According to the World Health Organization (WHO), avoidable environmental causes result in over 13 million deaths each year.
The key word here being avoidable.
No one in their right mind deliberately sets out to create an environment where clean air, water and food are not readily available; or a world in which economies are not focused on health and well-being; or where cities are uninhabitable, and people have no control over their health, or that of our planet. Sadly, as the bumper sticker immortalised in Forest Gump proclaims (when you watch the edited version on a plane) “..it happens!”
But, if the COVID pandemic has taught us anything at all, it is science’s healing power. Not only that, but it delivers the bedrock on which improvements in global health are built, by fuelling innovation, triggering “Eureka!” moments, informing policy-making, reducing hurdles and ultimately advancing better, healthier lives for all people. Science is, after all, knowledge.

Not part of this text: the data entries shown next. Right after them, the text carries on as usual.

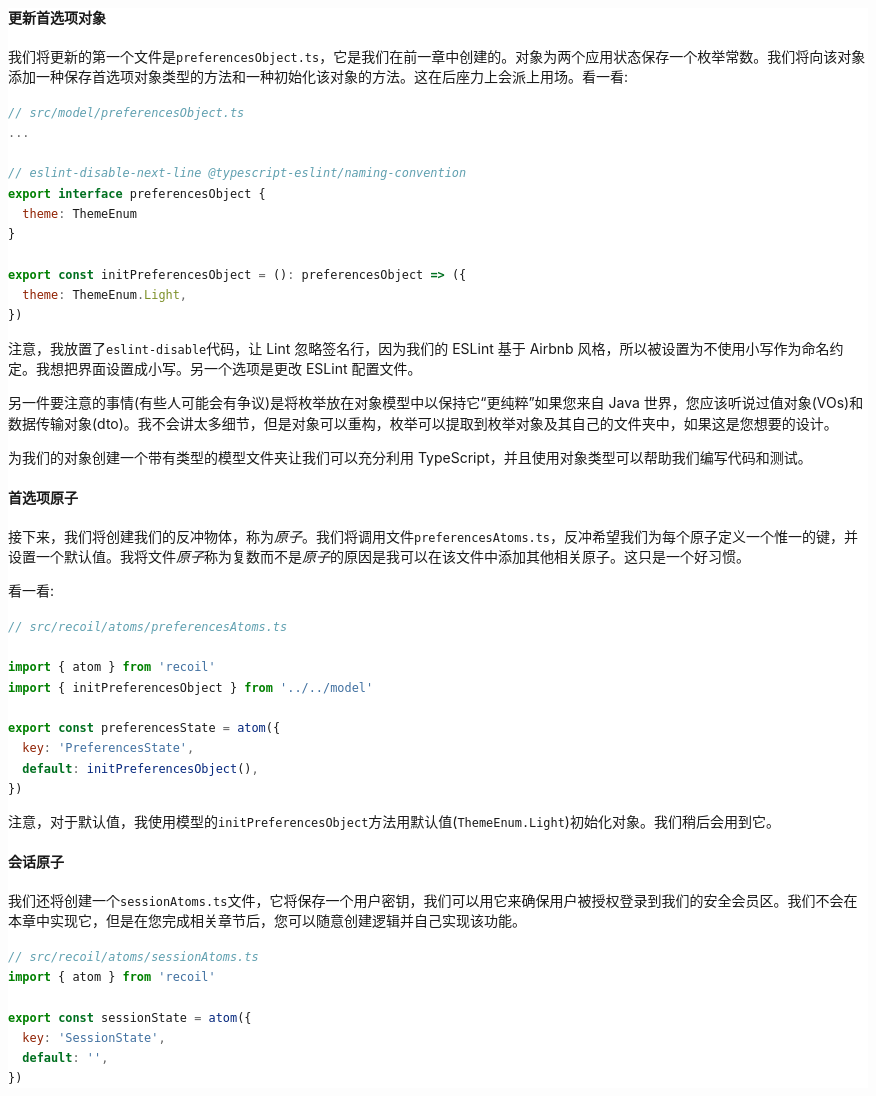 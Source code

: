 #### 更新首选项对象

我们将更新的第一个文件是`preferencesObject.ts`，它是我们在前一章中创建的。对象为两个应用状态保存一个枚举常数。我们将向该对象添加一种保存首选项对象类型的方法和一种初始化该对象的方法。这在后座力上会派上用场。看一看:

```jsx
// src/model/preferencesObject.ts
...

// eslint-disable-next-line @typescript-eslint/naming-convention
export interface preferencesObject {
  theme: ThemeEnum
}

export const initPreferencesObject = (): preferencesObject => ({
  theme: ThemeEnum.Light,
})

```

注意，我放置了`eslint-disable`代码，让 Lint 忽略签名行，因为我们的 ESLint 基于 Airbnb 风格，所以被设置为不使用小写作为命名约定。我想把界面设置成小写。另一个选项是更改 ESLint 配置文件。

另一件要注意的事情(有些人可能会有争议)是将枚举放在对象模型中以保持它“更纯粹”如果您来自 Java 世界，您应该听说过值对象(VOs)和数据传输对象(dto)。我不会讲太多细节，但是对象可以重构，枚举可以提取到枚举对象及其自己的文件夹中，如果这是您想要的设计。

为我们的对象创建一个带有类型的模型文件夹让我们可以充分利用 TypeScript，并且使用对象类型可以帮助我们编写代码和测试。

#### 首选项原子

接下来，我们将创建我们的反冲物体，称为*原子*。我们将调用文件`preferencesAtoms.ts`，反冲希望我们为每个原子定义一个惟一的键，并设置一个默认值。我将文件*原子*称为复数而不是*原子*的原因是我可以在该文件中添加其他相关原子。这只是一个好习惯。

看一看:

```jsx
// src/recoil/atoms/preferencesAtoms.ts

import { atom } from 'recoil'
import { initPreferencesObject } from '../../model'

export const preferencesState = atom({
  key: 'PreferencesState',
  default: initPreferencesObject(),
})

```

注意，对于默认值，我使用模型的`initPreferencesObject`方法用默认值(`ThemeEnum.Light`)初始化对象。我们稍后会用到它。

#### 会话原子

我们还将创建一个`sessionAtoms.ts`文件，它将保存一个用户密钥，我们可以用它来确保用户被授权登录到我们的安全会员区。我们不会在本章中实现它，但是在您完成相关章节后，您可以随意创建逻辑并自己实现该功能。

```jsx
// src/recoil/atoms/sessionAtoms.ts
import { atom } from 'recoil'

export const sessionState = atom({
  key: 'SessionState',
  default: '',
})

```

So this United Nations World Health Day, instead of being overwhelmed by the magnitude of the problems facing us, let’s think about our planet and our health. And let’s join WHO in urging governments and the public to share stories of steps they are taking to protect the planet and their health, and prioritize well-being societies.
Because, as the French chemist and microbiologist, Louis Pasteur famously said: “… knowledge belongs to humanity, and is the torch which illuminates the world.”